A feature that is widely used for fake news detection is the average number of syllables per word in the tweet text. The extraction of this feature is performed with the Loughran Master Dictionary [3, 16], which is used to determine which tokens are classified as proper English words, and their syllable count. In order to match the tweet text tokens with the words of the dictionary, tweet text is appropriately prepared; all punctuation marks, hashtags, at-mentions, and links are ignored. Due to the nature of tweets, tweet text may contain tokens that are either misspelled, or represent an assemblage of words, e.g. #behindthechair. To cover such cases, their respective syllable count value was replaced with the average syllable count of English words.
A python script is used to extract the rest of linguistic features. Twitter text has idioyncrasies that render its linguistic processing quite interesting and that have been tackled in various contexts, the TraMOOC system being one of them [27]. The Natural Language Toolkit (NLTK) library [4] is used to tag the text (PartOfSpeech-tagging) in order to identify the adjectives and adverbs. As for the long and short sentences, their threshold is set according to the research paper of Pennebaker et al. [18]. More specifically, sentences with less than 8 words are considered “short”, while sentences with more than 25 words are “long”. Similarly, words with more than 6 letters are considered “big”.
A particularly unique and useful feature is the Flesh-Kincaid level [30]. It indicates how difficult it is to comprehend a particular piece of text; a high FK level means highly understandable text, and vice versa.
Network Features
The network features which are used in our research are collected directly from Twitter, and they are selected according to [13] and [14]. The first work presents a fake news data repository which consists of data collected from Twitter. The second work is a survey which reviews fake news detection approaches on social media. The final set of features for each tweet of the data set, which contains the features best suited for the proposed approach from both of the aforementioned works, includes: a. user id, b. user display name, c. user screen name, d. follower count, e. following count, f. account creation date, g. tweet time, h. in reply to user id (reply to specific user), i. like count, j. retweet count, and k. number of URLs (Table 2).

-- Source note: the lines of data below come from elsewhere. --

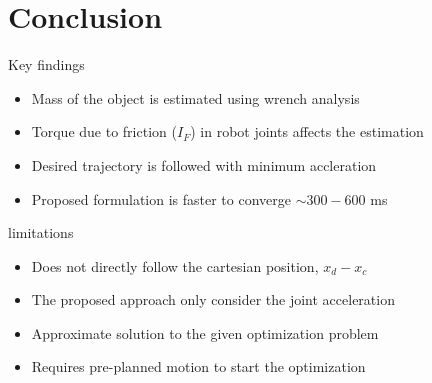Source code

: 
\section{Conclusion}

\begin{frame}{Key findings}

	\begin{itemize}
		\item
		Mass of the object is estimated using wrench analysis
		\pause
		
		\item
		Torque due to friction ($I_F$) in robot joints affects the estimation
		\pause 
		
		\item
		Desired trajectory is followed with minimum accleration %
		\pause
		
		\item
		Proposed formulation is faster to converge $\sim 300-600$ ms		
	
	\end{itemize}

\end{frame}



\begin{frame}{limitations}
	
	\begin{itemize}
		\item
		Does not directly follow the cartesian position, $x_d-x_c$
		\pause
		
		\item
		The proposed approach only consider the joint acceleration %
		\pause
		
		\item
		Approximate solution to the given optimization problem
		\pause
		
		\item
		Requires pre-planned motion to start the optimization
		
	\end{itemize}
	
\end{frame}

\thanksframe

These features show how users form networks and interact within them on social media, based on their interests, topics and relations, which serve as the fundamental paths for information diffusion. Fake news dissemination processes tend to form an echo chamber cycle, highlighting the value of using network-based features to represent these types of network patterns for fake news detection.
Methodology
Following the preprocessing of the data set, as well as the collection and extraction of its network and linguistic features, comes the preparation of the data set for the machine learning experiments. Due to the imbalance between the number of fake news and real news learning examples (272 to 2,094, respectively), SMOTE over-sampling is performed, as defined in [8], and thereby “synthetic” fake news training examples are created. This imbalance has a bad effect on the performance of the minority class prediction, and therefore, over-sampling of the minority examples has been considered necessary. In real conditions, fake news is expected to be proportionally much less than real news. Consequently, imbalance of data will also exist in future research. Therefore, it is very likely that smoothing techniques, such as SMOTE, will be necessary. A feature selection is also performed, in order to identify the features which are more suitable and useful for fake news detection. The tool used for these tasks is the RapidMiner Studio (https://bit.ly/2OaBX1N).
SMOTE Over-Sampling
The classification categories (labels), fake and real, of the data set are not equally represented (272 to 2,094 learning examples, respectively). Consequently, “synthetic” fake news training examples are created using SMOTE over-sampling.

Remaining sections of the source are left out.